La disposizione demanda, poi, al regolamento di cui all’art. 216, co. 27 octies, d.lgs. 50/2016 e s.m.i., la definizione dei “criteri per l’imputazione” delle prestazioni eseguite.
Orbene, si diceva che la sentenza assume un carattere innovativo, in quanto, secondo il ragionamento operato dal Giudice di secondo grado, non è possibile procedere, sia ad un generalizzato cumulo alla rinfusa dei requisiti di qualificazione non posseduti, sia ad una forma di cumulo di requisiti se mutuati da consorziata concorrente.
Da ciò si ricava che:
a) che i consorzi stabili che intendano eseguire le prestazioni “con la propria struttura” devono dimostrare (e comprovare con le modalità ordinarie) il possesso, in proprio, dei requisiti di idoneità tecnica e finanziaria per l’ammissione alle procedure di affidamento, salva la facoltà di computare cumulativamente i (soli) requisiti relativi alla disponibilità delle attrezzature e dei mezzi d’opera e all’organico medio annuo, quand’anche posseduti dalle singole imprese consorziate, ancorché non designate alla esecuzione;
b) che possono, alternativamente, affidarsi (senza che ciò costituisca subappalto) alle imprese consorziate, all’uopo indicate in sede di gara, che ne risultano corresponsabili.

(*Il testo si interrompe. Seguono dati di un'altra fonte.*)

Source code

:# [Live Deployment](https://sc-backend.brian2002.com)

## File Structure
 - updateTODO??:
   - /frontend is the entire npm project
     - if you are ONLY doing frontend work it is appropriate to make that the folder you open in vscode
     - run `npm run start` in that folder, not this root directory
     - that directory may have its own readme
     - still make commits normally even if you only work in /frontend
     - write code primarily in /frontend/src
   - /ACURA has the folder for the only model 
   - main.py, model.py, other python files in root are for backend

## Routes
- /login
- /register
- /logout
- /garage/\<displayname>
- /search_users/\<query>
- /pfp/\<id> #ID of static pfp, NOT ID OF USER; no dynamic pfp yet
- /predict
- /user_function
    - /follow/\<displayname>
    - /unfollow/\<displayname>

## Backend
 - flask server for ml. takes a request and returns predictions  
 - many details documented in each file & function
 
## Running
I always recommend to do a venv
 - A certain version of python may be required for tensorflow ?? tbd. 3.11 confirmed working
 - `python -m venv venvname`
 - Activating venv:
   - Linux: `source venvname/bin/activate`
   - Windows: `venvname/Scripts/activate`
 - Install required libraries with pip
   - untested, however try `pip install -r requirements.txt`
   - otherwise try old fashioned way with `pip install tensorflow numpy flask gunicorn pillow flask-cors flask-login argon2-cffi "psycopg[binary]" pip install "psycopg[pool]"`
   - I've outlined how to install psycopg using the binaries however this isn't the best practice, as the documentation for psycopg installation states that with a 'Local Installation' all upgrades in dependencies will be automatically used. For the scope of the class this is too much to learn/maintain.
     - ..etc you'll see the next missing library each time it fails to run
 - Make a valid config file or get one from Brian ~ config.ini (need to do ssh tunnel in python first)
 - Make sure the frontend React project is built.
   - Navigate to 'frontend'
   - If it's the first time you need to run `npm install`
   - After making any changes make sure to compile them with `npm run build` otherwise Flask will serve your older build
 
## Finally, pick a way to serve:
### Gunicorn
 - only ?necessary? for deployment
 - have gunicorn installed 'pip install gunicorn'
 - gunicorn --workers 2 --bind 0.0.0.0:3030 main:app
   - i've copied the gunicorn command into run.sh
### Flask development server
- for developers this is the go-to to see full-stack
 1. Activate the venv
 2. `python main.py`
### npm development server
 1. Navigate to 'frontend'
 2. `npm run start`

Ne discende, a guisa di corollario, che debba applicarsi la regola generale che impone a ciascun concorrente la dimostrazione del possesso dei “requisiti” e delle “capacità” di qualificazione (artt. 83 e 84).
In definitiva, alla luce dell’attuale quadro normativo, il Consiglio di Stato ha sinteticamente chiarito che:
a) la possibilità di “qualificazione cumulativa”, nell’ambito dei consorzi stabili, “è limitata ai requisiti relativi alla disponibilità delle attrezzature e mezzi d’opera e all’organico medio annuo” (art. 47, co. 1);
b) i consorzi stabili possono, per tal via, partecipare alle gare qualificandosi in proprio (art. 47, co. 2, prima ipotesi) e comprovando i propri requisiti di idoneità tecnica e finanziaria, potendo, a tal fine, cumulare attrezzature, mezzi d’opera e organico medio annuo di tutte le consorziate (con il limite, non codificato ma implicito, del divieto di cumulo in caso di autonoma partecipazione, alla medesima gara, dell’impresa consorziata, che autorizzerebbe una implausibile valorizzazione moltiplicativa dei medesimi requisiti);
c) i consorzi stabili, anche quando partecipino e si qualifichino in proprio, possono eseguire la prestazione (oltreché con la propria struttura) per il tramite delle consorziate, ancorché non indicate come esecutrici in sede di gara: si tratterebbe di una forma di avvalimento attenuata dall’assenza di responsabilità;
d) in alternativa, il consorzio può, in sede evidenziale, designare, per l’esecuzione del contratto, una o più delle imprese consorziate (che, in tal caso, partecipano direttamente alla gara, concorrendo alla sostanziale formulazione dei tratti, anche soggettivi, dell’offerta ed assumendo, in via solidale, la responsabilità per l’esatta esecuzione, ancorché la formalizzazione del contratto sia rimessa al consorzio, che è parte formale). In tal caso è necessario che le imprese designate possiedano e comprovino i requisiti, tecnici e professionali, di partecipazione.
La materia, come dimostrato, presenta numerosi aspetti problematici legati, non solo alla complessità dell’istituto, ma anche e soprattutto ai recenti sviluppi normativi che, in un’ottica correttiva, hanno tentato (invano) di estendere l’impiego di tale metodologia di partecipazione in un’ottica proconcorrenziale.